(Supplied data Opens)

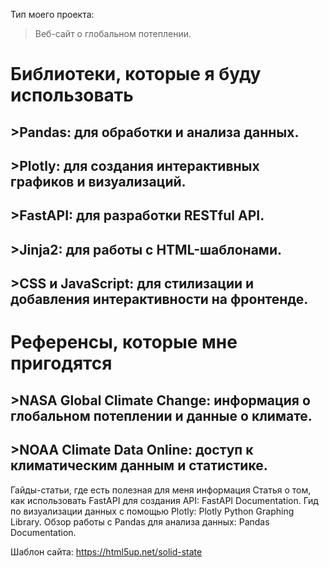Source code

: Тип моего проекта:
>Веб-сайт о глобальном потеплении.

# Библиотеки, которые я буду использовать
## >Pandas: для обработки и анализа данных.
## >Plotly: для создания интерактивных графиков и визуализаций.
## >FastAPI: для разработки RESTful API.
## >Jinja2: для работы с HTML-шаблонами.
## >CSS и JavaScript: для стилизации и добавления интерактивности на фронтенде.
# Референсы, которые мне пригодятся
## >NASA Global Climate Change: информация о глобальном потеплении и данные о климате.
## >NOAA Climate Data Online: доступ к климатическим данным и статистике.
>
 Гайды-статьи, где есть полезная для меня информация
Статья о том, как использовать FastAPI для создания API: FastAPI Documentation.
Гид по визуализации данных с помощью Plotly: Plotly Python Graphing Library.
Обзор работы с Pandas для анализа данных: Pandas Documentation.

Шаблон сайта: https://html5up.net/solid-state
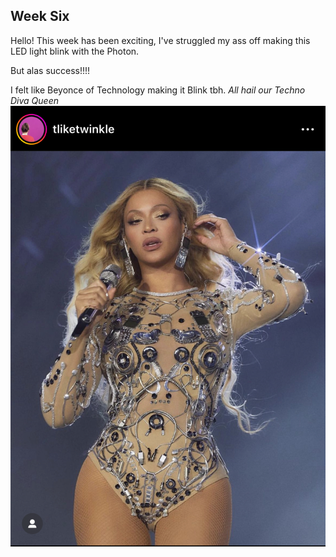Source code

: ## Week Six

Hello! 
This week has been exciting, I've struggled my ass off making this LED light blink with the Photon. 

But alas success!!!!

I felt like Beyonce of Technology making it Blink tbh. 
*All hail our Techno Diva Queen*
![Image](https://github.com/Berkeley-MDes/tdf-fa23-celestialbrood/raw/main/weekly-reports/IMG_0892.jpg)




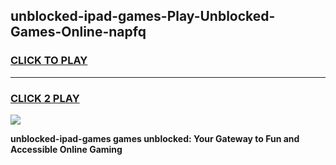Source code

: 
## unblocked-ipad-games-Play-Unblocked-Games-Online-napfq
<h3>
<a href="https://premium76.site?title=unblocked-ipad-games&ref=25A">CLICK TO PLAY</a></h3>
<hr>

<h3>
<a href="https://premium76.site?title=unblocked-ipad-games&ref=25A">CLICK 2 PLAY</a>
  
</h3>

<a href="https://premium76.site?title=unblocked-ipad-games&ref=25A"><img src="https://clearcache.store/games.png"></a>


**unblocked-ipad-games games unblocked: Your Gateway to Fun and Accessible Online Gaming**
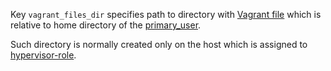 
Key `vagrant_files_dir` specifies path to directory with [Vagrant file][1] which is
relative to home directory of the [primary_user][2].

Such directory is normally created only on the host which is assigned to [hypervisor-role][3].

[1]: http://docs.vagrantup.com/v2/vagrantfile/
[2]: docs/pillars/common/system_hosts/_id/primary_user/readme.md
[3]: docs/pillars/common/system_host_roles/hypervisor-role/readme.md

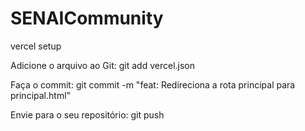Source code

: # SENAICommunity

vercel setup

Adicione o arquivo ao Git: git add vercel.json

Faça o commit: git commit -m "feat: Redireciona a rota principal para principal.html"

Envie para o seu repositório: git push
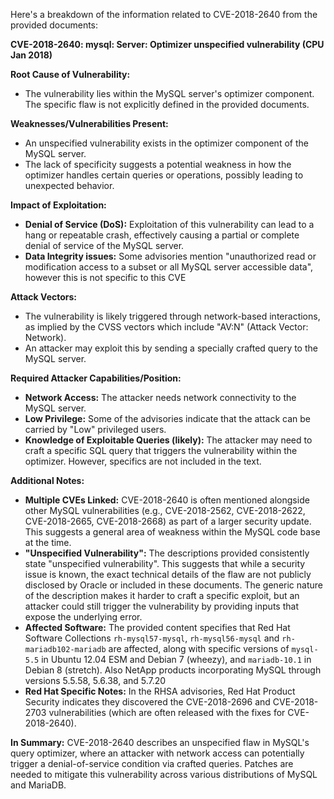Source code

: Here's a breakdown of the information related to CVE-2018-2640 from the provided documents:

**CVE-2018-2640: mysql: Server: Optimizer unspecified vulnerability (CPU Jan 2018)**

**Root Cause of Vulnerability:**

*   The vulnerability lies within the MySQL server's optimizer component. The specific flaw is not explicitly defined in the provided documents.

**Weaknesses/Vulnerabilities Present:**
*   An unspecified vulnerability exists in the optimizer component of the MySQL server.
*   The lack of specificity suggests a potential weakness in how the optimizer handles certain queries or operations, possibly leading to unexpected behavior.

**Impact of Exploitation:**

*   **Denial of Service (DoS):** Exploitation of this vulnerability can lead to a hang or repeatable crash, effectively causing a partial or complete denial of service of the MySQL server.
*  **Data Integrity issues:** Some advisories mention "unauthorized read or modification access to a subset or all MySQL server accessible data", however this is not specific to this CVE

**Attack Vectors:**

*   The vulnerability is likely triggered through network-based interactions, as implied by the CVSS vectors which include "AV:N" (Attack Vector: Network).
*   An attacker may exploit this by sending a specially crafted query to the MySQL server.

**Required Attacker Capabilities/Position:**

*   **Network Access:** The attacker needs network connectivity to the MySQL server.
*  **Low Privilege:** Some of the advisories indicate that the attack can be carried by "Low" privileged users.
*   **Knowledge of Exploitable Queries (likely):** The attacker may need to craft a specific SQL query that triggers the vulnerability within the optimizer. However, specifics are not included in the text.

**Additional Notes:**

*   **Multiple CVEs Linked:** CVE-2018-2640 is often mentioned alongside other MySQL vulnerabilities (e.g., CVE-2018-2562, CVE-2018-2622, CVE-2018-2665, CVE-2018-2668) as part of a larger security update. This suggests a general area of weakness within the MySQL code base at the time.
*   **"Unspecified Vulnerability":** The descriptions provided consistently state "unspecified vulnerability". This suggests that while a security issue is known, the exact technical details of the flaw are not publicly disclosed by Oracle or included in these documents. The generic nature of the description makes it harder to craft a specific exploit, but an attacker could still trigger the vulnerability by providing inputs that expose the underlying error.
*  **Affected Software:** The provided content specifies that Red Hat Software Collections `rh-mysql57-mysql`, `rh-mysql56-mysql` and `rh-mariadb102-mariadb` are affected, along with specific versions of `mysql-5.5` in Ubuntu 12.04 ESM and Debian 7 (wheezy), and `mariadb-10.1` in Debian 8 (stretch). Also NetApp products incorporating MySQL through versions 5.5.58, 5.6.38, and 5.7.20
*   **Red Hat Specific Notes:** In the RHSA advisories, Red Hat Product Security indicates they discovered the CVE-2018-2696 and CVE-2018-2703 vulnerabilities (which are often released with the fixes for CVE-2018-2640).

**In Summary:** CVE-2018-2640 describes an unspecified flaw in MySQL's query optimizer, where an attacker with network access can potentially trigger a denial-of-service condition via crafted queries. Patches are needed to mitigate this vulnerability across various distributions of MySQL and MariaDB.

(Supplied data Closes)

__Work to complete__
Would you transcribe all of the entries above exactly, minus the images?

__Exercise response__
Source code

: Тип моего проекта:
>Веб-сайт о глобальном потеплении.

# Библиотеки, которые я буду использовать
## >Pandas: для обработки и анализа данных.
## >Plotly: для создания интерактивных графиков и визуализаций.
## >FastAPI: для разработки RESTful API.
## >Jinja2: для работы с HTML-шаблонами.
## >CSS и JavaScript: для стилизации и добавления интерактивности на фронтенде.
# Референсы, которые мне пригодятся
## >NASA Global Climate Change: информация о глобальном потеплении и данные о климате.
## >NOAA Climate Data Online: доступ к климатическим данным и статистике.
>
 Гайды-статьи, где есть полезная для меня информация
Статья о том, как использовать FastAPI для создания API: FastAPI Documentation.
Гид по визуализации данных с помощью Plotly: Plotly Python Graphing Library.
Обзор работы с Pandas для анализа данных: Pandas Documentation.

Шаблон сайта: https://html5up.net/solid-state
Source code

: ## Week Six

Hello! 
This week has been exciting, I've struggled my ass off making this LED light blink with the Photon. 

But alas success!!!!

I felt like Beyonce of Technology making it Blink tbh. 
*All hail our Techno Diva Queen*
![Image](https://github.com/Berkeley-MDes/tdf-fa23-celestialbrood/raw/main/weekly-reports/IMG_0892.jpg)




Source code

: 
## unblocked-ipad-games-Play-Unblocked-Games-Online-napfq
<h3>
<a href="https://premium76.site?title=unblocked-ipad-games&ref=25A">CLICK TO PLAY</a></h3>
<hr>

<h3>
<a href="https://premium76.site?title=unblocked-ipad-games&ref=25A">CLICK 2 PLAY</a>
  
</h3>

<a href="https://premium76.site?title=unblocked-ipad-games&ref=25A"><img src="https://clearcache.store/games.png"></a>


**unblocked-ipad-games games unblocked: Your Gateway to Fun and Accessible Online Gaming**
Key `vagrant_files_dir` specifies path to directory with [Vagrant file][1] which is
relative to home directory of the [primary_user][2].

Such directory is normally created only on the host which is assigned to [hypervisor-role][3].

[1]: http://docs.vagrantup.com/v2/vagrantfile/
[2]: docs/pillars/common/system_hosts/_id/primary_user/readme.md
[3]: docs/pillars/common/system_host_roles/hypervisor-role/readme.md

Source code

: # SENAICommunity

vercel setup

Adicione o arquivo ao Git: git add vercel.json

Faça o commit: git commit -m "feat: Redireciona a rota principal para principal.html"

Envie para o seu repositório: git push
Source code

: Here's a breakdown of the information related to CVE-2018-2640 from the provided documents:

**CVE-2018-2640: mysql: Server: Optimizer unspecified vulnerability (CPU Jan 2018)**

**Root Cause of Vulnerability:**

*   The vulnerability lies within the MySQL server's optimizer component. The specific flaw is not explicitly defined in the provided documents.

**Weaknesses/Vulnerabilities Present:**
*   An unspecified vulnerability exists in the optimizer component of the MySQL server.
*   The lack of specificity suggests a potential weakness in how the optimizer handles certain queries or operations, possibly leading to unexpected behavior.

**Impact of Exploitation:**

*   **Denial of Service (DoS):** Exploitation of this vulnerability can lead to a hang or repeatable crash, effectively causing a partial or complete denial of service of the MySQL server.
*  **Data Integrity issues:** Some advisories mention "unauthorized read or modification access to a subset or all MySQL server accessible data", however this is not specific to this CVE

**Attack Vectors:**

*   The vulnerability is likely triggered through network-based interactions, as implied by the CVSS vectors which include "AV:N" (Attack Vector: Network).
*   An attacker may exploit this by sending a specially crafted query to the MySQL server.

**Required Attacker Capabilities/Position:**

*   **Network Access:** The attacker needs network connectivity to the MySQL server.
*  **Low Privilege:** Some of the advisories indicate that the attack can be carried by "Low" privileged users.
*   **Knowledge of Exploitable Queries (likely):** The attacker may need to craft a specific SQL query that triggers the vulnerability within the optimizer. However, specifics are not included in the text.

**Additional Notes:**

*   **Multiple CVEs Linked:** CVE-2018-2640 is often mentioned alongside other MySQL vulnerabilities (e.g., CVE-2018-2562, CVE-2018-2622, CVE-2018-2665, CVE-2018-2668) as part of a larger security update. This suggests a general area of weakness within the MySQL code base at the time.
*   **"Unspecified Vulnerability":** The descriptions provided consistently state "unspecified vulnerability". This suggests that while a security issue is known, the exact technical details of the flaw are not publicly disclosed by Oracle or included in these documents. The generic nature of the description makes it harder to craft a specific exploit, but an attacker could still trigger the vulnerability by providing inputs that expose the underlying error.
*  **Affected Software:** The provided content specifies that Red Hat Software Collections `rh-mysql57-mysql`, `rh-mysql56-mysql` and `rh-mariadb102-mariadb` are affected, along with specific versions of `mysql-5.5` in Ubuntu 12.04 ESM and Debian 7 (wheezy), and `mariadb-10.1` in Debian 8 (stretch). Also NetApp products incorporating MySQL through versions 5.5.58, 5.6.38, and 5.7.20
*   **Red Hat Specific Notes:** In the RHSA advisories, Red Hat Product Security indicates they discovered the CVE-2018-2696 and CVE-2018-2703 vulnerabilities (which are often released with the fixes for CVE-2018-2640).

**In Summary:** CVE-2018-2640 describes an unspecified flaw in MySQL's query optimizer, where an attacker with network access can potentially trigger a denial-of-service condition via crafted queries. Patches are needed to mitigate this vulnerability across various distributions of MySQL and MariaDB.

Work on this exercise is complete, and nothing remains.